▶ Dataset entries:
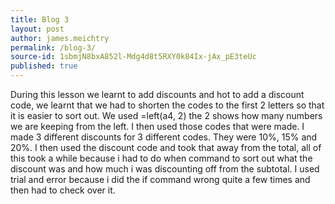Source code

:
```yaml
---
title: Blog 3
layout: post
author: james.meichtry
permalink: /blog-3/
source-id: 1sbmjN8bxA852l-Mdg4d8t5RXY0k84Ix-jAx_pE3teUc
published: true
---
```

During this lesson we learnt to add discounts and hot to add a discount code, we learnt that we had to shorten the codes to the first 2 letters so that it is easier to sort out. We used =left(a4, 2) the 2 shows how many numbers we are keeping from the left. I then used those codes that were made. I made 3 different discounts for 3 different codes. They were 10%, 15% and 20%. I then used the discount code and took that away from the total, all of this took a while because i had to do when command to sort out what the discount was and how much i was discounting off from the subtotal. I used trial and error because i did the if command wrong quite a few times and then had to check over it.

▶ Exercise prompt: Pictures excluded, set down all the entries exactly.

▶ Exercise result:
Source code

:
```yaml
---
title: Blog 3
layout: post
author: james.meichtry
permalink: /blog-3/
source-id: 1sbmjN8bxA852l-Mdg4d8t5RXY0k84Ix-jAx_pE3teUc
published: true
---
```

During this lesson we learnt to add discounts and hot to add a discount code, we learnt that we had to shorten the codes to the first 2 letters so that it is easier to sort out. We used =left(a4, 2) the 2 shows how many numbers we are keeping from the left. I then used those codes that were made. I made 3 different discounts for 3 different codes. They were 10%, 15% and 20%. I then used the discount code and took that away from the total, all of this took a while because i had to do when command to sort out what the discount was and how much i was discounting off from the subtotal. I used trial and error because i did the if command wrong quite a few times and then had to check over it.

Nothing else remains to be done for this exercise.